Give the count of lines in the data that include the string "dados", with no added remarks.

· · · ·

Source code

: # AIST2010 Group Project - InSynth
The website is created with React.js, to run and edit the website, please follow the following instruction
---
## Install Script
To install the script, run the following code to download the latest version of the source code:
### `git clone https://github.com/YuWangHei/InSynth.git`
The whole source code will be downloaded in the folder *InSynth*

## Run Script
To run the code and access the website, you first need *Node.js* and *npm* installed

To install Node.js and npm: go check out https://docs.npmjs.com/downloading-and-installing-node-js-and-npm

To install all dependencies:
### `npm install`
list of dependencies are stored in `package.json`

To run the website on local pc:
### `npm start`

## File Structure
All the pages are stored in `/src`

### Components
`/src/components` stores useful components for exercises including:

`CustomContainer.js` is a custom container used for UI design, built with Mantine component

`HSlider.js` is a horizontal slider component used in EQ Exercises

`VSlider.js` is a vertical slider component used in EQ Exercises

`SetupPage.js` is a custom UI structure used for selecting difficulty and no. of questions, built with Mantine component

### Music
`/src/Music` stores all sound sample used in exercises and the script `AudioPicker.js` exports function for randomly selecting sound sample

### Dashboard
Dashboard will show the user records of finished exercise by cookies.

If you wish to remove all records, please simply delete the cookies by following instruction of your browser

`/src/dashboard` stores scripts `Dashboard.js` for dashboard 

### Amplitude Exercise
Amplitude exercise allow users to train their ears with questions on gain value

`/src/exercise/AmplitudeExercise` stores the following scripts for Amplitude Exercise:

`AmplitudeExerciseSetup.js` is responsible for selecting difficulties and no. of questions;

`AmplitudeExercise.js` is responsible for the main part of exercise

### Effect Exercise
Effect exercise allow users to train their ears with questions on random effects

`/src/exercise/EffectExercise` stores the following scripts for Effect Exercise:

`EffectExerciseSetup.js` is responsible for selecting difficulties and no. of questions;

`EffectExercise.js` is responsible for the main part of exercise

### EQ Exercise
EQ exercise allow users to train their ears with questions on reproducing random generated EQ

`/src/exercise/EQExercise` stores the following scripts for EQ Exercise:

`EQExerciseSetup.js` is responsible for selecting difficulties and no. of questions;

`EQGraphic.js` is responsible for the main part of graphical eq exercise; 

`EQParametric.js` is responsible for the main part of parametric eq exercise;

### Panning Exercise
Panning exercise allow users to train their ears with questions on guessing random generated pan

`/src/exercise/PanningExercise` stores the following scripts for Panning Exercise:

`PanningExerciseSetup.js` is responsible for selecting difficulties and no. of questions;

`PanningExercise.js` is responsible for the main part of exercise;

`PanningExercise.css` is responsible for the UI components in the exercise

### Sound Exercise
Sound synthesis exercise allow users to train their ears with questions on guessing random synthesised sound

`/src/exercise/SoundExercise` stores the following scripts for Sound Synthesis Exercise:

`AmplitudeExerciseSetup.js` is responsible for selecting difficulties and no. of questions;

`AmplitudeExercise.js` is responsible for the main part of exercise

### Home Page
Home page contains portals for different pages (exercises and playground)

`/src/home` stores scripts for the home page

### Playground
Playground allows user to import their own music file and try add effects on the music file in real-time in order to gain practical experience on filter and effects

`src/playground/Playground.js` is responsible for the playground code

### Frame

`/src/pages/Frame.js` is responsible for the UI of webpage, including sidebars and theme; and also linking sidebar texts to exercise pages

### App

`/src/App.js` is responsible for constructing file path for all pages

· · · ·

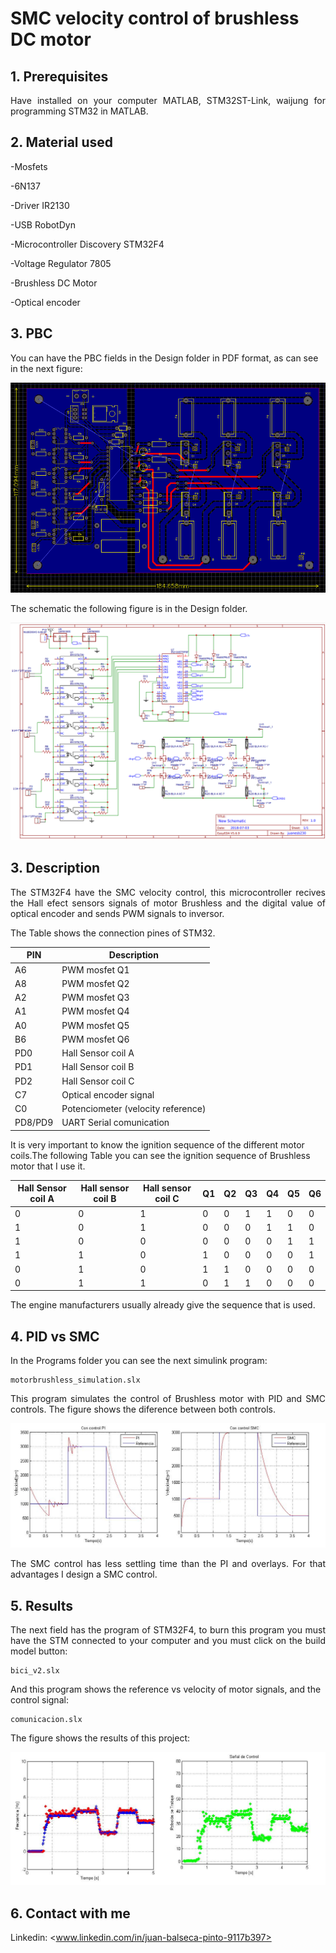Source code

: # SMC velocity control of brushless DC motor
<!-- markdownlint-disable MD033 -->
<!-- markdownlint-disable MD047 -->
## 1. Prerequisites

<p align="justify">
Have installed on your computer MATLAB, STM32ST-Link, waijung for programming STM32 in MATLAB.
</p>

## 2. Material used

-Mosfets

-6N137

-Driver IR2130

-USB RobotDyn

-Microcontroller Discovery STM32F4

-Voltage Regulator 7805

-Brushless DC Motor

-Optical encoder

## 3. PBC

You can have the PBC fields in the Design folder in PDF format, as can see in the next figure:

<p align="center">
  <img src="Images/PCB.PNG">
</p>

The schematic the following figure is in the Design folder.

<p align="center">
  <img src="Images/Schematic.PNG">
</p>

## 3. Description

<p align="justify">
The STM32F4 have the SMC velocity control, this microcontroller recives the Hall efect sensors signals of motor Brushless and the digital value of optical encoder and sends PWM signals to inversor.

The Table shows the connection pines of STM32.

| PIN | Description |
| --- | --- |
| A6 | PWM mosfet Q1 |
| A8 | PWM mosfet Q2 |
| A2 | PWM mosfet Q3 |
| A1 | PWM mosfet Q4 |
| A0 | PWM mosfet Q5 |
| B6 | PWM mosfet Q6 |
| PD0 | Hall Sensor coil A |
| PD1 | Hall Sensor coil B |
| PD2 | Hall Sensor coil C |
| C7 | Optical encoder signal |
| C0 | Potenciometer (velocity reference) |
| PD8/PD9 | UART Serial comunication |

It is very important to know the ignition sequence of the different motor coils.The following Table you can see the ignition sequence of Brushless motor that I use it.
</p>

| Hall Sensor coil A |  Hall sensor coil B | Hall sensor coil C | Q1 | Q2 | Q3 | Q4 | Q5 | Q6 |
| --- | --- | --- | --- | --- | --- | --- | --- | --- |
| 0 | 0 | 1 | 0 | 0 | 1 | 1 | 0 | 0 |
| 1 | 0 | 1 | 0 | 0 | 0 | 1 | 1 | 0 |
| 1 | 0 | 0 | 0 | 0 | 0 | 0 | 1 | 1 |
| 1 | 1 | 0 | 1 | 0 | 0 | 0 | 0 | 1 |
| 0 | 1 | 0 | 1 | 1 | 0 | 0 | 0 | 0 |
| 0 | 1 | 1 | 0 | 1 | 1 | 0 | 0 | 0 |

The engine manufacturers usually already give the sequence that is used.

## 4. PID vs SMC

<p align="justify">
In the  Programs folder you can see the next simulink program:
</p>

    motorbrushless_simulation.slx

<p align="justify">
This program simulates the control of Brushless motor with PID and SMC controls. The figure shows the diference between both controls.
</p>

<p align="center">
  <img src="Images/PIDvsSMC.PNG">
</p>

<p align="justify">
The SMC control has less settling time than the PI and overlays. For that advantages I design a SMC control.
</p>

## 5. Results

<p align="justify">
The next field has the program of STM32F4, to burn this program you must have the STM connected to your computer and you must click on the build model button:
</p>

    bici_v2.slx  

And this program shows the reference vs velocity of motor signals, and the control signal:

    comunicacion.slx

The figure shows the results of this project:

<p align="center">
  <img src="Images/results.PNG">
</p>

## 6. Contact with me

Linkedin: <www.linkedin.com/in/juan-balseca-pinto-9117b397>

· · · ·

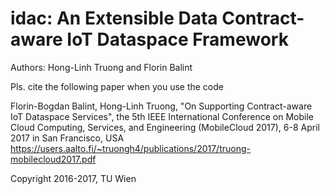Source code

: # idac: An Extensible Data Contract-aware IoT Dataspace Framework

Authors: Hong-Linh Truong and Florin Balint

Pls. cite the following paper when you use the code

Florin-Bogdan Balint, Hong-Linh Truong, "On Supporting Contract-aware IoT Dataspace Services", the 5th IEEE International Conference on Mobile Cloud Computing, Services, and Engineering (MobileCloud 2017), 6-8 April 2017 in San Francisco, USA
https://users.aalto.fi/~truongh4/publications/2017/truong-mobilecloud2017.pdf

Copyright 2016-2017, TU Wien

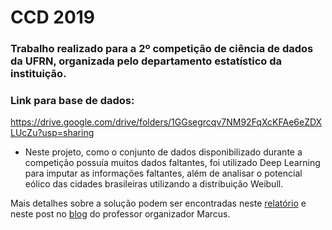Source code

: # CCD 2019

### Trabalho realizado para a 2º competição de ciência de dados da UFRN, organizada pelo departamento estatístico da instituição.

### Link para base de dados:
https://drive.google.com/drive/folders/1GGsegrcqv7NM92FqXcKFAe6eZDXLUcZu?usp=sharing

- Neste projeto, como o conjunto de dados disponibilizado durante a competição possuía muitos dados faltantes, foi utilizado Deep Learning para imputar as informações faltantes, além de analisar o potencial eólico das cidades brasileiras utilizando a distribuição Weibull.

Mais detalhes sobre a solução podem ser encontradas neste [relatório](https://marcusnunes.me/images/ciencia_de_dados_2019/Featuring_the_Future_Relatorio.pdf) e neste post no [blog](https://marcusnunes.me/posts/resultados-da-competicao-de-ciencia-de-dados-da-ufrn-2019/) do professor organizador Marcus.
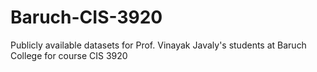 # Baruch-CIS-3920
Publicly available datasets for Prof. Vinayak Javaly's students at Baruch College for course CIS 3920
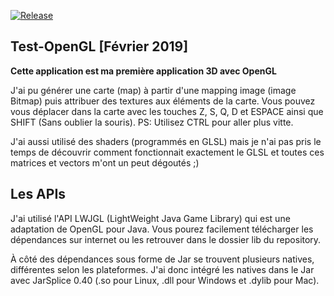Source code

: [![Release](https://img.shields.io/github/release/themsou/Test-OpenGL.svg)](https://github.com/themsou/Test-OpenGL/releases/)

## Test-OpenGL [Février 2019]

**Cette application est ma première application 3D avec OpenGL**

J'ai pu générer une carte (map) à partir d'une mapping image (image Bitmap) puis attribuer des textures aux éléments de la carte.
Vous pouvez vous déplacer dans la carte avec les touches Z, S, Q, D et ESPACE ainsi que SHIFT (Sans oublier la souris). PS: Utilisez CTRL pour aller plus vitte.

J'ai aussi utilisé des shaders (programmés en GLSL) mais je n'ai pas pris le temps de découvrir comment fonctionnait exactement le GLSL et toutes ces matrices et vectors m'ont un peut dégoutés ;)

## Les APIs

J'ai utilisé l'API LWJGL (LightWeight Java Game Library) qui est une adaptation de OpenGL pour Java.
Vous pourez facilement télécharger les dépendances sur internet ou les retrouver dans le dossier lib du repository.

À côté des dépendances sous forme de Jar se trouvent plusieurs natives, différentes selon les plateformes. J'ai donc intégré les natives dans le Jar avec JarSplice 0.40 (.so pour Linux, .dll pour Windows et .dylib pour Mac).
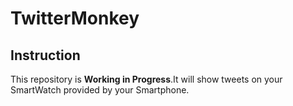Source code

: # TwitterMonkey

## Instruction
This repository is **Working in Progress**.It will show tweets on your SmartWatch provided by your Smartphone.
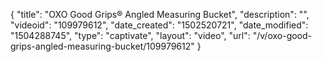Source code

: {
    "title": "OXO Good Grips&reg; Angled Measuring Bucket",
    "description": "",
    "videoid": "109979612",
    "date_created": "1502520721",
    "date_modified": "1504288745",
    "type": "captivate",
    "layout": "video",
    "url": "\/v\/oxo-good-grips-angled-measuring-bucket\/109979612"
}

· · · ·

## Task output
4